*PROBLEM DESCRIPTION*:
Give the count of lines in the entries below that contain the string "Library", and only that count.

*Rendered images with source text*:
------------

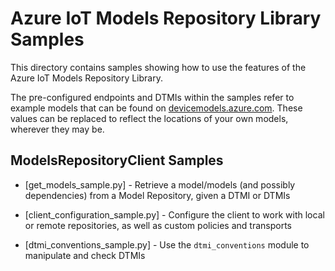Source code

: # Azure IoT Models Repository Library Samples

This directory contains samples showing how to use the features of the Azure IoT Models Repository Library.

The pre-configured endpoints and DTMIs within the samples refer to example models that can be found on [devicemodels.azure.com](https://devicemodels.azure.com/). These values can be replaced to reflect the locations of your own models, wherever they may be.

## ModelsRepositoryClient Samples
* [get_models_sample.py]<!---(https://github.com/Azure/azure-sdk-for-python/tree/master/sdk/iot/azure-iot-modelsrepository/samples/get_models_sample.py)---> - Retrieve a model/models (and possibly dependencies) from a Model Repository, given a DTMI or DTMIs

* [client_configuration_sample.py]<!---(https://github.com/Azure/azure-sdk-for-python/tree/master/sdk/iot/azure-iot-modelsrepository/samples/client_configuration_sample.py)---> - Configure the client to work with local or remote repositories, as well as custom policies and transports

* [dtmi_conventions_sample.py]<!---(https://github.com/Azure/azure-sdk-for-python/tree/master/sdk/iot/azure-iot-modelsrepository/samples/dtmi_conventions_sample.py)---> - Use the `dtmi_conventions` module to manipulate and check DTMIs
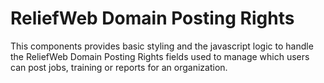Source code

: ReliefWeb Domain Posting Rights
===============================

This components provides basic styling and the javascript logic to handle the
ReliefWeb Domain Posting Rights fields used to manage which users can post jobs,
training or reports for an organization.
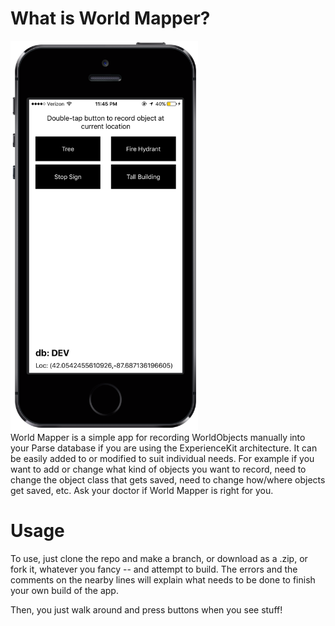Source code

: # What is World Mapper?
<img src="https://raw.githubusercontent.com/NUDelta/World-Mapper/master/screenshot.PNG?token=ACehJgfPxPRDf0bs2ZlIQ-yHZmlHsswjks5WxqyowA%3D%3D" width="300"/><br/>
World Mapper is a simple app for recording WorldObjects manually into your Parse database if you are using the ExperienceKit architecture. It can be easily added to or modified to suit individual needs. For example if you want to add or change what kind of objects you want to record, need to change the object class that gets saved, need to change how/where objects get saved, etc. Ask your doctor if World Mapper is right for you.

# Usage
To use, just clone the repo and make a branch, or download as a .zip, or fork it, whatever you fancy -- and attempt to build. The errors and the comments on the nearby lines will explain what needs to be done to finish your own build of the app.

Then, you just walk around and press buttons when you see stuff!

------------

*RESULT OF THIS EXERCISE*:
2